M and I found ourselves in the car alone a couple of weekends ago after meeting up with his parents halfway between our houses. Our children climbed into their grandparents’ big red truck and headed out for a week away at grandparent camp, and we headed home for a quiet week, just the two of us. We chatted for awhile, I tried to read a bit, we alternated between radio stations, trying to find something decent to listen to. We managed to dial in a public radio station, and I was pleased that the show playing was On Being, and the intro was just starting. The show started, and Krista Tippet introduced the subject of Running as Spiritual Practice, and I was completely hooked.

In the intro I heard Ashley Hicks, co-founder of Black Girls Run, recount a conversation with a fellow runner in a store. She was expressing her nervousness about an upcoming race and he told her something that has stuck with her ever since – the blessing is outside of your comfort zone.

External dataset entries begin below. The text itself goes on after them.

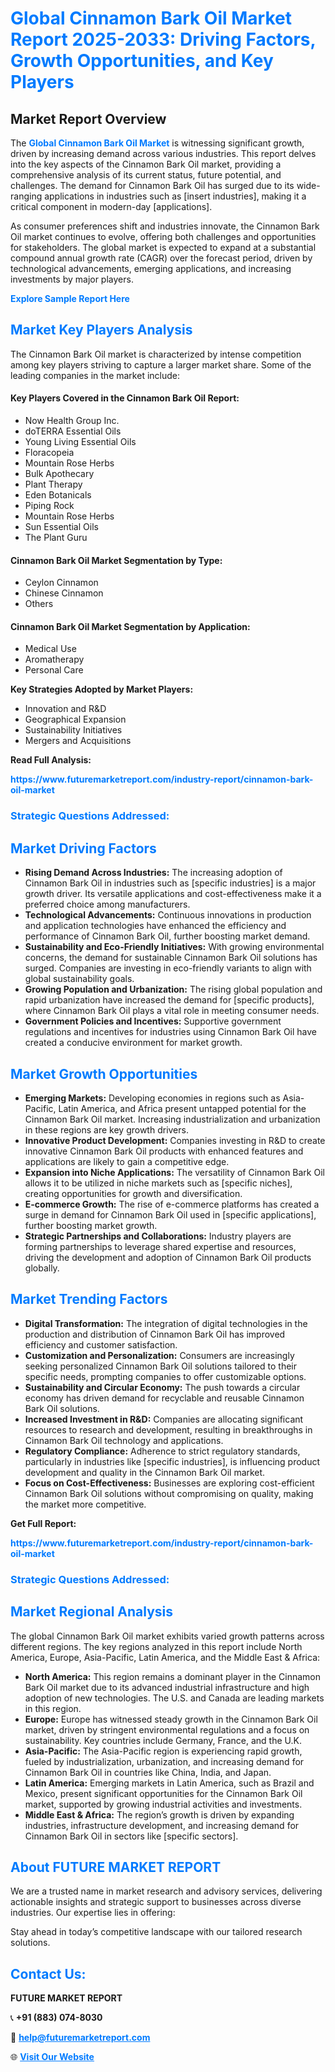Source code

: <h1 style="color: #007BFF;">Global Cinnamon Bark Oil Market Report 2025-2033: Driving Factors, Growth Opportunities, and Key Players</h1>

<section id="overview">
<h2>Market Report Overview</h2>
<p>The <a href="https://www.futuremarketreport.com/industry-report/cinnamon-bark-oil-market" style="color: #007BFF; text-decoration: none;"><strong>Global Cinnamon Bark Oil Market</strong></a> is witnessing significant growth, driven by increasing demand across various industries. This report delves into the key aspects of the Cinnamon Bark Oil market, providing a comprehensive analysis of its current status, future potential, and challenges. The demand for Cinnamon Bark Oil has surged due to its wide-ranging applications in industries such as [insert industries], making it a critical component in modern-day [applications].</p>
<p>As consumer preferences shift and industries innovate, the Cinnamon Bark Oil market continues to evolve, offering both challenges and opportunities for stakeholders. The global market is expected to expand at a substantial compound annual growth rate (CAGR) over the forecast period, driven by technological advancements, emerging applications, and increasing investments by major players.</p>
</section>

<section id="overview">
<p><a href="https://www.futuremarketreport.com/request-sample/reportId=87547" style="color: #007BFF; text-decoration: none;"><strong>Explore Sample Report Here</strong></a></p>
</section>

<section id="key-players">
<h2 style="color: #007BFF;">Market Key Players Analysis</h2>
<p>The Cinnamon Bark Oil market is characterized by intense competition among key players striving to capture a larger market share. Some of the leading companies in the market include:</p>
<h4>Key Players Covered in the Cinnamon Bark Oil Report:</h4>
<ul><li>Now Health Group Inc.</li><li>doTERRA Essential Oils</li><li>Young Living Essential Oils</li><li>Floracopeia</li><li>Mountain Rose Herbs</li><li>Bulk Apothecary</li><li>Plant Therapy</li><li>Eden Botanicals</li><li>Piping Rock</li><li>Mountain Rose Herbs</li><li>Sun Essential Oils</li><li>The Plant Guru</li></ul>
<h4>Cinnamon Bark Oil Market Segmentation by Type:</h4>
<ul><li>Ceylon Cinnamon</li><li>Chinese Cinnamon</li><li>Others</li></ul>

<h4>Cinnamon Bark Oil Market Segmentation by Application:</h4>
<ul><li>Medical Use</li><li>Aromatherapy</li><li>Personal Care</li></ul>
<p><strong>Key Strategies Adopted by Market Players:</strong></p>
<ul>
<li>Innovation and R&D</li>
<li>Geographical Expansion</li>
<li>Sustainability Initiatives</li>
<li>Mergers and Acquisitions</li>
</ul>
</section>

<section>
<p><strong>Read Full Analysis: </strong></p><a href="https://www.futuremarketreport.com/industry-report/cinnamon-bark-oil-market" style="color: #007BFF; text-decoration: none;"><strong>https://www.futuremarketreport.com/industry-report/cinnamon-bark-oil-market</strong></a>
<h3 style="color: #007BFF;">Strategic Questions Addressed:</h3>
</section>

<section id="driving-factors">
<h2 style="color: #007BFF;">Market Driving Factors</h2>
<ul>
<li><strong>Rising Demand Across Industries:</strong> The increasing adoption of Cinnamon Bark Oil in industries such as [specific industries] is a major growth driver. Its versatile applications and cost-effectiveness make it a preferred choice among manufacturers.</li>
<li><strong>Technological Advancements:</strong> Continuous innovations in production and application technologies have enhanced the efficiency and performance of Cinnamon Bark Oil, further boosting market demand.</li>
<li><strong>Sustainability and Eco-Friendly Initiatives:</strong> With growing environmental concerns, the demand for sustainable Cinnamon Bark Oil solutions has surged. Companies are investing in eco-friendly variants to align with global sustainability goals.</li>
<li><strong>Growing Population and Urbanization:</strong> The rising global population and rapid urbanization have increased the demand for [specific products], where Cinnamon Bark Oil plays a vital role in meeting consumer needs.</li>
<li><strong>Government Policies and Incentives:</strong> Supportive government regulations and incentives for industries using Cinnamon Bark Oil have created a conducive environment for market growth.</li>
</ul>
</section>

<section id="growth-opportunities">
<h2 style="color: #007BFF;">Market Growth Opportunities</h2>
<ul>
<li><strong>Emerging Markets:</strong> Developing economies in regions such as Asia-Pacific, Latin America, and Africa present untapped potential for the Cinnamon Bark Oil market. Increasing industrialization and urbanization in these regions are key growth drivers.</li>
<li><strong>Innovative Product Development:</strong> Companies investing in R&D to create innovative Cinnamon Bark Oil products with enhanced features and applications are likely to gain a competitive edge.</li>
<li><strong>Expansion into Niche Applications:</strong> The versatility of Cinnamon Bark Oil allows it to be utilized in niche markets such as [specific niches], creating opportunities for growth and diversification.</li>
<li><strong>E-commerce Growth:</strong> The rise of e-commerce platforms has created a surge in demand for Cinnamon Bark Oil used in [specific applications], further boosting market growth.</li>
<li><strong>Strategic Partnerships and Collaborations:</strong> Industry players are forming partnerships to leverage shared expertise and resources, driving the development and adoption of Cinnamon Bark Oil products globally.</li>
</ul>
</section>

<section id="trending-factors">
<h2 style="color: #007BFF;">Market Trending Factors</h2>
<ul>
<li><strong>Digital Transformation:</strong> The integration of digital technologies in the production and distribution of Cinnamon Bark Oil has improved efficiency and customer satisfaction.</li>
<li><strong>Customization and Personalization:</strong> Consumers are increasingly seeking personalized Cinnamon Bark Oil solutions tailored to their specific needs, prompting companies to offer customizable options.</li>
<li><strong>Sustainability and Circular Economy:</strong> The push towards a circular economy has driven demand for recyclable and reusable Cinnamon Bark Oil solutions.</li>
<li><strong>Increased Investment in R&D:</strong> Companies are allocating significant resources to research and development, resulting in breakthroughs in Cinnamon Bark Oil technology and applications.</li>
<li><strong>Regulatory Compliance:</strong> Adherence to strict regulatory standards, particularly in industries like [specific industries], is influencing product development and quality in the Cinnamon Bark Oil market.</li>
<li><strong>Focus on Cost-Effectiveness:</strong> Businesses are exploring cost-efficient Cinnamon Bark Oil solutions without compromising on quality, making the market more competitive.</li>
</ul>
</section>

<section>
<p><strong>Get Full Report: </strong></p><a href="https://www.futuremarketreport.com/industry-report/cinnamon-bark-oil-market" style="color: #007BFF; text-decoration: none;"><strong>https://www.futuremarketreport.com/industry-report/cinnamon-bark-oil-market</strong></a>
<h3 style="color: #007BFF;">Strategic Questions Addressed:</h3>
</section>


<section id="regional-analysis">
<h2 style="color: #007BFF;">Market Regional Analysis</h2>
<p>The global Cinnamon Bark Oil market exhibits varied growth patterns across different regions. The key regions analyzed in this report include North America, Europe, Asia-Pacific, Latin America, and the Middle East & Africa:</p>
<ul>
<li><strong>North America:</strong> This region remains a dominant player in the Cinnamon Bark Oil market due to its advanced industrial infrastructure and high adoption of new technologies. The U.S. and Canada are leading markets in this region.</li>
<li><strong>Europe:</strong> Europe has witnessed steady growth in the Cinnamon Bark Oil market, driven by stringent environmental regulations and a focus on sustainability. Key countries include Germany, France, and the U.K.</li>
<li><strong>Asia-Pacific:</strong> The Asia-Pacific region is experiencing rapid growth, fueled by industrialization, urbanization, and increasing demand for Cinnamon Bark Oil in countries like China, India, and Japan.</li>
<li><strong>Latin America:</strong> Emerging markets in Latin America, such as Brazil and Mexico, present significant opportunities for the Cinnamon Bark Oil market, supported by growing industrial activities and investments.</li>
<li><strong>Middle East & Africa:</strong> The region’s growth is driven by expanding industries, infrastructure development, and increasing demand for Cinnamon Bark Oil in sectors like [specific sectors].</li>
</ul>
</section>

<footer>
<h2 style="color: #007BFF;">About FUTURE MARKET REPORT</h2>
<p>We are a trusted name in market research and advisory services, delivering actionable insights and strategic support to businesses across diverse industries. Our expertise lies in offering:</p>

<p>Stay ahead in today’s competitive landscape with our tailored research solutions.</p>

<h2 style="color: #007BFF;">Contact Us:</h2>
<p><strong>FUTURE MARKET REPORT</strong></p>
<p>📞 <strong>+91 (883) 074-8030</strong></p>
<p>📧 <strong><a href="mailto:help@futuremarketreport.com" style="color: #007BFF;">help@futuremarketreport.com</a></strong></p>
<p>🌐 <strong><a href="https://www.futuremarketreport.com/" style="color: #007BFF;">Visit Our Website</a></strong></p>
</footer>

I’ve listened to this episode four times now. I keep going to it when I need to unwind from all the normal things that I plug into my ears – news, politics, social justice issues, the noise of day. As I listened to it that first time, in the car, I kept saying to M – This. This is it. That is exactly how I feel. That’s me. That could be me. Over and over again, no matter the speaker. I could relate to a piece of each of their stories. I took away a thought or a phrase from each one of them, and they’ve been weaving themselves through my head since I first heard them.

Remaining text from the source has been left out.